# What is being asked
Could you write out the opening lines of the data, word for word, stopping after the line that contains "After the first"?

Collected data:
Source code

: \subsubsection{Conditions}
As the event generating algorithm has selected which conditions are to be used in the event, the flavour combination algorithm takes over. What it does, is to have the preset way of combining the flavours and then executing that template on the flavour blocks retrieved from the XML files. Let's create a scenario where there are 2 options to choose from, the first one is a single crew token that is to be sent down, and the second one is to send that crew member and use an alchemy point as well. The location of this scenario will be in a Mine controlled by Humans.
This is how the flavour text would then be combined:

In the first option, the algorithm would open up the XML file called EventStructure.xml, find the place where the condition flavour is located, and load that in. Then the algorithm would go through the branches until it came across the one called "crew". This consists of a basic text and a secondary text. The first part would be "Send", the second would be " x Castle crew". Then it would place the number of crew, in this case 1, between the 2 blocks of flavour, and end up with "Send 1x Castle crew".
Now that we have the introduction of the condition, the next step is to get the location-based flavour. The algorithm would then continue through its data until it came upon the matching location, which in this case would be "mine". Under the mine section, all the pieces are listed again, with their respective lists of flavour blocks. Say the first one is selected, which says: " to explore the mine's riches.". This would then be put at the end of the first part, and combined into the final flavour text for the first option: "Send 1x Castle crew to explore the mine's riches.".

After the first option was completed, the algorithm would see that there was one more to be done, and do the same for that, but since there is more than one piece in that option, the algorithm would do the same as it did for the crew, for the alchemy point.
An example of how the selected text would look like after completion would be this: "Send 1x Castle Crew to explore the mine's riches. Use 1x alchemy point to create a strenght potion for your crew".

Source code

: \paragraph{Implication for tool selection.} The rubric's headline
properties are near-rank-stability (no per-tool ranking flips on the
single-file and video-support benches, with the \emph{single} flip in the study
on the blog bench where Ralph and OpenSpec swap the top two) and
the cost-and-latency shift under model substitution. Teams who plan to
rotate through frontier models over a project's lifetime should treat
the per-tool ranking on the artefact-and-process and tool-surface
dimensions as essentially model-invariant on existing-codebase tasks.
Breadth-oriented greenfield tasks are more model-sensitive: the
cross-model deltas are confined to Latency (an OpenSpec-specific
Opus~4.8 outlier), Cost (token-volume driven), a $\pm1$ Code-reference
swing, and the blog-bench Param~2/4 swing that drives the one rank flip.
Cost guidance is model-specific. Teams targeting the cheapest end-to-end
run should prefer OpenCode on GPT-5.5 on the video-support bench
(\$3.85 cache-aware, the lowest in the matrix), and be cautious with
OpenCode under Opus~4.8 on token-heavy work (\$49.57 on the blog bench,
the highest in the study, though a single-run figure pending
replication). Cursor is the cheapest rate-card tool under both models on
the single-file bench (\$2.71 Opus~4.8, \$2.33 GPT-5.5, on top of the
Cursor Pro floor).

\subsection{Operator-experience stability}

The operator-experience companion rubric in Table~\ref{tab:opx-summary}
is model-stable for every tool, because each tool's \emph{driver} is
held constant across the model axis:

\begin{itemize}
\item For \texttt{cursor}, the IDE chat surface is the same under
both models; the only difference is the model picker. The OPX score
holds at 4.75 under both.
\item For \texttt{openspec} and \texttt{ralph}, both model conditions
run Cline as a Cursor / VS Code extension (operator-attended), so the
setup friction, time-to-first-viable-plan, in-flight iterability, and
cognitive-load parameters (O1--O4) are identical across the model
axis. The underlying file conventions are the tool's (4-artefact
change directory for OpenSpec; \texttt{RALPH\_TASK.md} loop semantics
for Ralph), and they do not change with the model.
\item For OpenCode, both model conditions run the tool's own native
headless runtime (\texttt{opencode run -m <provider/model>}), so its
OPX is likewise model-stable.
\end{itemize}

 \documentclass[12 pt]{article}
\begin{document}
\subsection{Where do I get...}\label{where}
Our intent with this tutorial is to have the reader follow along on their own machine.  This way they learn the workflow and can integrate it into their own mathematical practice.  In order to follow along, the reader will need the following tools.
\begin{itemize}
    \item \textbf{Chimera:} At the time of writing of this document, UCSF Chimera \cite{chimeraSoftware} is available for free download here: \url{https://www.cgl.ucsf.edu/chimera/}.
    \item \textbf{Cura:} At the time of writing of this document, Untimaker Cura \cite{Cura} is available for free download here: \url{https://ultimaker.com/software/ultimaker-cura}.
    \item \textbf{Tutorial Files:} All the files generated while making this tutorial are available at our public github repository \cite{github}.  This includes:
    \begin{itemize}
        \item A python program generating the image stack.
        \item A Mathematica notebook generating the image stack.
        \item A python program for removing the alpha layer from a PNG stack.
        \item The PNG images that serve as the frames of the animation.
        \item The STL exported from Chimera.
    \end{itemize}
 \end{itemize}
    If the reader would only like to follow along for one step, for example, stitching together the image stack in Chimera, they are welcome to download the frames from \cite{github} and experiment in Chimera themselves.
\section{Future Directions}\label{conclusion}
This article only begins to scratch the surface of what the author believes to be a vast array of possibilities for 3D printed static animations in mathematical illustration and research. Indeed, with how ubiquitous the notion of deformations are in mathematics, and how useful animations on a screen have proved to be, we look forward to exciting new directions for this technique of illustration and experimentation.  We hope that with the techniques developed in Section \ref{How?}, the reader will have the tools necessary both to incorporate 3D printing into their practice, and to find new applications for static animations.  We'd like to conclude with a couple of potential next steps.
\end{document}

# Expected output
Source code

: \subsubsection{Conditions}
As the event generating algorithm has selected which conditions are to be used in the event, the flavour combination algorithm takes over. What it does, is to have the preset way of combining the flavours and then executing that template on the flavour blocks retrieved from the XML files. Let's create a scenario where there are 2 options to choose from, the first one is a single crew token that is to be sent down, and the second one is to send that crew member and use an alchemy point as well. The location of this scenario will be in a Mine controlled by Humans.
This is how the flavour text would then be combined:

In the first option, the algorithm would open up the XML file called EventStructure.xml, find the place where the condition flavour is located, and load that in. Then the algorithm would go through the branches until it came across the one called "crew". This consists of a basic text and a secondary text. The first part would be "Send", the second would be " x Castle crew". Then it would place the number of crew, in this case 1, between the 2 blocks of flavour, and end up with "Send 1x Castle crew".
Now that we have the introduction of the condition, the next step is to get the location-based flavour. The algorithm would then continue through its data until it came upon the matching location, which in this case would be "mine". Under the mine section, all the pieces are listed again, with their respective lists of flavour blocks. Say the first one is selected, which says: " to explore the mine's riches.". This would then be put at the end of the first part, and combined into the final flavour text for the first option: "Send 1x Castle crew to explore the mine's riches.".

After the first option was completed, the algorithm would see that there was one more to be done, and do the same for that, but since there is more than one piece in that option, the algorithm would do the same as it did for the crew, for the alchemy point.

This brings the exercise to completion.